A través de esa gigantesca Biblioteca de Babel que sin duda contiene las claves fundamentales de la vida y de las enfermedades humanas, conversamos intensamente con la Naturaleza, intentado progresar en diversos ámbitos que siempre nos han preocupado. Así, en estos años hemos abordado desde el estudio del cáncer, que parece una epidemia moderna pero que en realidad nos ha acompañado siempre desde el principio de nuestra historia como especie, hasta la exploración del envejecimiento que parece inexorable y que tal vez deje de serlo en el futuro, pasando por el estudio de la evolución humana, ese hecho que una vez pareció imposible, impensable y hasta intolerable, pero que desde Darwin ya no admite dudas. Es de todo este mundo, incomprensible para unos pero fascinante para mí, del que no me quiero distraer, ni durmiendo, como aprendí del memorioso Ireneo Funes.

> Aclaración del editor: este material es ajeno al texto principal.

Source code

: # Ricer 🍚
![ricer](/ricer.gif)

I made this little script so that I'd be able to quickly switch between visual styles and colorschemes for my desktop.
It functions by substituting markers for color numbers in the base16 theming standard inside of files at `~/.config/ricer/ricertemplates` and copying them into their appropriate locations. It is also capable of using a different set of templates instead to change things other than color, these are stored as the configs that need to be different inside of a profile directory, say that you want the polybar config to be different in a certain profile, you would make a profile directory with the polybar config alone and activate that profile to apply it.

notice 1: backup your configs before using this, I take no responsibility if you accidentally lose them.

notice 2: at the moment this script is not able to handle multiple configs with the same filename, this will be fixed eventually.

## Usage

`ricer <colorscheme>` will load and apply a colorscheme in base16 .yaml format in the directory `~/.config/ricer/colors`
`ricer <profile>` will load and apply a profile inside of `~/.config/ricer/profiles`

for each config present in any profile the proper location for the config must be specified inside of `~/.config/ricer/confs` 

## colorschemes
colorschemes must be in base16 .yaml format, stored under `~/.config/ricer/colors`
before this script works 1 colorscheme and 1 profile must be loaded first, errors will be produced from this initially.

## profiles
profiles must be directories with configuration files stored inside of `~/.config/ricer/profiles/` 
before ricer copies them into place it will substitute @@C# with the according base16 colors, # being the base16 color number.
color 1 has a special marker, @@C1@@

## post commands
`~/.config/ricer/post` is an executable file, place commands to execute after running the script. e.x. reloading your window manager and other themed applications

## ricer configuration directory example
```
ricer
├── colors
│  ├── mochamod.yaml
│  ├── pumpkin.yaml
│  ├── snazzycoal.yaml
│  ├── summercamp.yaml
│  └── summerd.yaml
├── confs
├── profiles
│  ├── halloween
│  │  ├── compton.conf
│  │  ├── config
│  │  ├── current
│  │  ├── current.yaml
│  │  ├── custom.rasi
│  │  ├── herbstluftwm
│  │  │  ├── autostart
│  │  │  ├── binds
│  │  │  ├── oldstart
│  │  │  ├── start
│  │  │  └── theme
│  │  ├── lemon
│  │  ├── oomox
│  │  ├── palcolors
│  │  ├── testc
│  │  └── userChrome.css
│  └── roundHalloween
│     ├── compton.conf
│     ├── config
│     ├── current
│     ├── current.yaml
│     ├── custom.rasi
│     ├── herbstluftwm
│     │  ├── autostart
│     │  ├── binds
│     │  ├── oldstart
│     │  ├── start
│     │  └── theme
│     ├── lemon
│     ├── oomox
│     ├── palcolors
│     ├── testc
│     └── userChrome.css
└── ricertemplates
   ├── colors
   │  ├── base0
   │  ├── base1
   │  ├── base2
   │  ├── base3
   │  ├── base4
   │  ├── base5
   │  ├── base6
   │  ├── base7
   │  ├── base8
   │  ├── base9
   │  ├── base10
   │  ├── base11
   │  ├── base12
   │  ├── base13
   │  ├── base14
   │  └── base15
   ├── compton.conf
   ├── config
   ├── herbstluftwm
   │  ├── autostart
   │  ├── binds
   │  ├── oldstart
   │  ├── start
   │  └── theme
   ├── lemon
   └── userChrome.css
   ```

Gracias a todos los que me han ayudado en este diálogo con la Ciencia y con la vida, a mi familia en primer lugar siempre. A la asociación Amigos de Cudillero en particular y a todos los asturianos en general, que con su discreción, respeto y cariño han hecho de este lugar un marco adecuado para desarrollar nuestro trabajo. A todas las instituciones asturianas, y especialmente a la Universidad de Oviedo por acogerme desde el principio, y a Cajastur por acudir con generosidad e intuición a donde otros no han llegado al apoyar al Instituto Universitario de Oncología que dirige el doctor Carlos Suárez.

En lo particular, gracias a las agencias públicas de financiación nacionales e internacionales y a las fundaciones privadas cuyos comités científicos han juzgado positivamente nuestros proyectos durante todos estos años demostrando algo muy desconocido: la investigación de calidad que se desarrolla en nuestra Universidad no cuesta dinero sino, que además de generar conocimiento, produce riqueza y una buena parte de los fondos que los investigadores traemos desde fuera revierte en beneficio de todos.

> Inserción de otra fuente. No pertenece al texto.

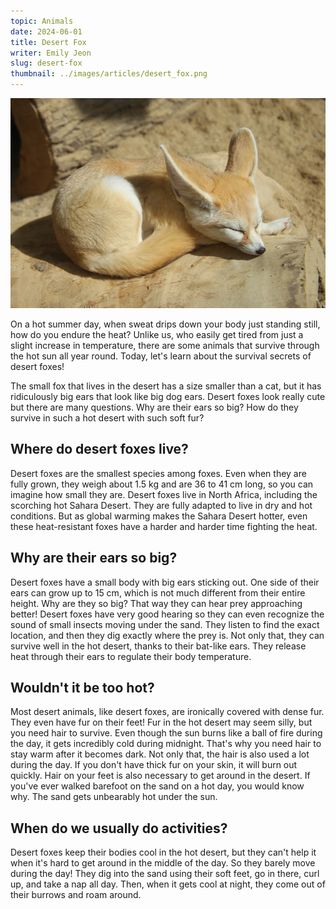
 ```yaml
---
topic: Animals
date: 2024-06-01
title: Desert Fox
writer: Emily Jeon
slug: desert-fox
thumbnail: ../images/articles/desert_fox.png
---
```

![desert fox](../images/articles/desert_fox.png)

On a hot summer day, when sweat drips down your body just standing still, how do you endure the heat? Unlike us, who easily get tired from just a slight increase in temperature, there are some animals that survive through the hot sun all year round. Today, let's learn about the survival secrets of desert foxes!

The small fox that lives in the desert has a size smaller than a cat, but it has ridiculously big ears that look like big dog ears. Desert foxes look really cute but there are many questions. Why are their ears so big? How do they survive in such a hot desert with such soft fur?

## Where do desert foxes live?
Desert foxes are the smallest species among foxes. Even when they are fully grown, they weigh about 1.5 kg and are 36 to 41 cm long, so you can imagine how small they are. Desert foxes live in North Africa, including the scorching hot Sahara Desert. They are fully adapted to live in dry and hot conditions. But as global warming makes the Sahara Desert hotter, even these heat-resistant foxes have a harder and harder time fighting the heat.

## Why are their ears so big?
Desert foxes have a small body with big ears sticking out. One side of their ears can grow up to 15 cm, which is not much different from their entire height. Why are they so big? That way they can hear prey approaching better! Desert foxes have very good hearing so they can even recognize the sound of small insects moving under the sand. They listen to find the exact location, and then they dig exactly where the prey is. Not only that, they can survive well in the hot desert, thanks to their bat-like ears. They release heat through their ears to regulate their body temperature.

## Wouldn't it be too hot?
Most desert animals, like desert foxes, are ironically covered with dense fur. They even have fur on their feet! Fur in the hot desert
may seem silly, but you need hair to survive. Even though the sun burns like a ball of fire during the day, it gets incredibly cold during midnight. That's why you need hair to stay warm after it becomes dark. Not only that, the hair is also used a lot during the day. If you don't have thick fur on your skin, it will burn out quickly. Hair on your feet is also necessary to get around in the desert. If you've ever walked barefoot on the sand on a hot day, you would know why. The sand gets unbearably hot under the sun.

## When do we usually do activities?
Desert foxes keep their bodies cool in the hot desert, but they can't help it when it's hard to get around in the middle of the day. So they barely move during the day! They dig into the sand using their soft feet, go in there, curl up, and take a nap all day. Then, when it gets cool at night, they come out of their burrows and roam around.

Gracias a mis maestros, desde los que me enseñaron a leer y escribir hasta los que, como Margarita Salas, Eladio Viñuela, José Gavilanes, Enrique Méndez, Anders Grubb y Stephen Krane, me dirigieron por los caminos de la Ciencia rigurosa y precisa. Gracias a mis amigos, que me mantienen conectado a otras formas de vida. Pero, sobre todo, infinitas gracias a los que están siempre, los alumnos y los miembros de mi grupo de investigación, los de ayer, los de hoy y los de mañana, porque con su talento y su compromiso me ayudan a mirar los nuevos mares genómicos. Ellos son el mejor estímulo para que cada mañana se renueve mi armonía molecular y así poder contribuir, aunque sea mínimamente, a la construcción de un mundo un poco mejor, menos banal y más honesto.